さらに現代においては、誰もが表現者になりえる。簡単にデータ上で素材を手にいれ、また簡単にデータ上で加工できるようになった。安易に繰り返され、曖昧な本物のイメージのみが引用される。しかし安直な無意味さの一方で、欲望や好奇心を単純化し表層的な形やイメージのみをコピーしたものは執拗なまでの存在の強さを感じる。表現行為や制作行為(人の根本的な欲求)の活動がまさに現代風に形骸化した状態である。「まがいもの」は、身近な形で自然にパロディを行える方法として捉えた。
本展では引用されやすいモチーフを選び「まがいもの」として展示した。キャラクター、アート、文章、食品などである。模型として、玩具として、偽造品として、様々な用途で引用されるモチーフである。いずれにせよ、「本物」へのイメージがなければ、「まがいもの」が持つ面白さは生まれないものである。

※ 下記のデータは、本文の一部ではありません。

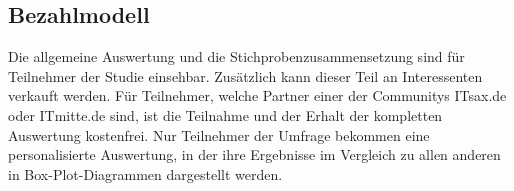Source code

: \subsection{Bezahlmodell}
Die allgemeine Auswertung und die Stichprobenzusammensetzung sind für Teilnehmer der Studie einsehbar. Zusätzlich kann dieser Teil an Interessenten verkauft werden. Für Teilnehmer, welche Partner einer der Communitys ITsax.de oder ITmitte.de sind, ist die Teilnahme und der Erhalt der kompletten Auswertung kostenfrei. Nur Teilnehmer der Umfrage bekommen eine personalisierte Auswertung, in der ihre Ergebnisse im Vergleich zu allen anderen in Box-Plot-Diagrammen dargestellt werden.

普段、展示で作品に対峙する時、これは本物だ、理解しないといけない、と思ってしまうものである。自分の中にある、本物の定義を見つけ出すのに苦労してしまう。けれど、一方でそこら辺の玩具や模型を見た時に、にせものだ、と思ってなんも定義づけをせず、本物のイメージを信頼していることがある。曖昧な「本物」へのイメージと、模造物の持つ抵抗の少なさを利用し、距離を故意に離したり近づけたりして、「まがいもの」をつくった。
これらは「まがいもの」である。どうぞ気楽に見て下さい。